The AHA–XDNN was contrasted with other published models that were introduced for the same aim of predicting WQ using the same dataset as utilized in this paper to ensure its performance. After examining all the literature reviewed in Sects. 1 and 2, it was found that there was only one model for predicting WQ using the same dataset as utilized in this paper (Rustam et al., 2022). In (Rustam et al., 2022), accuracy, precision, recall, and F1-score were the four metrics utilized to assess the proposed ANN model. As depicted in Table 6, the ANN model achieves higher accuracy than the proposed approach. But this is because the ANN model has been trained on the WQ dataset without being treated from the imbalance issue. Since accuracy is not a good measure if the dataset is unbalanced, it is better to compare the AHA–XDNN’s performance and ANN model in terms of F1-score, precision, and recall measurements. These measurements should be high to indicate perfect classifier’s performance. ANN model and the proposed approach AHA–XDNN achieved an equal average precision rate of 91%. ANN model achieved a low recall rate of 87% which means it has a higher number of false-negative predictions (water is safe but was incorrectly predicted as not safe). The proposed approach outperformed the ANN model, achieving an average recall rate of 91.5% and an average F1-score rate of 91%.

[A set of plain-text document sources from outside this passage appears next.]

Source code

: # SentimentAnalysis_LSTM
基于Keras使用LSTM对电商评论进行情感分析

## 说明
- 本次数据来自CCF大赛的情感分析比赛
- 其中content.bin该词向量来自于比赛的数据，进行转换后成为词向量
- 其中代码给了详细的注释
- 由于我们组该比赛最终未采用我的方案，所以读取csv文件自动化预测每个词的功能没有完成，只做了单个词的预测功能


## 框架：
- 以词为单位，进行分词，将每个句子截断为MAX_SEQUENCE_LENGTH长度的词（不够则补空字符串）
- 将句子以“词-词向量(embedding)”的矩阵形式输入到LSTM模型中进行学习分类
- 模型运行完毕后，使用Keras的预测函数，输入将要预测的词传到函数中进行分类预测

Table 6 Performance assessment of the AHA–XDNN approach in comparison with existing models

6 Conclusion and future work

Water is pivotal to sustainable development since it is required for social and economic growth, healthy ecosystems, and human life. WQ is vital to society and ecology, making it a significant aspect in reaching the SDGs. This paper presents an XAI approach called AHA–XDNN for predicting WQ. The proposed approach is split into five phases. The first is data preparation, which addresses issues in the used dataset such as undesired noise and imbalance. The second phase is the optimization phase, in which AHA is implemented to select the ideal values for the DNN model’s hyper-parameters, which have a significant influence on its performance. The DNN model, optimized using AHA, is trained on the dataset in the third phase, which is the training phase. In the fourth phase, four measurements are utilized to measure how well the optimized DNN model performs. These measurements are accuracy, recall, precision, and F1-score. On the test set, the proposed AHA–XDNN accomplished a competitive accuracy level of 91%. The results of the optimized DNN model are explained using the most common XAI technique “SHAP” in phase fifth. SHAP measures the interplay between each parameter and the contribution to the final result, convincing the fundamental nature of the ML models. Furthermore, SHAP offers the causality and an interpretation of the inner workings of proposed approach to increase end-user trust in AHA–XDNN’s decisions. These recent breakthroughs in interpretable ML allow us to see inside the black box and explain how each observation’s prediction works. Despite the promising results of DL-based methods in predicting WQ, the large number of features can negatively affect the performance of classifiers and make them more complex. As a future direction, the SHAP might be employed as a feature reduction tool, which would increase the accuracy of the proposed approach while reducing computational costs.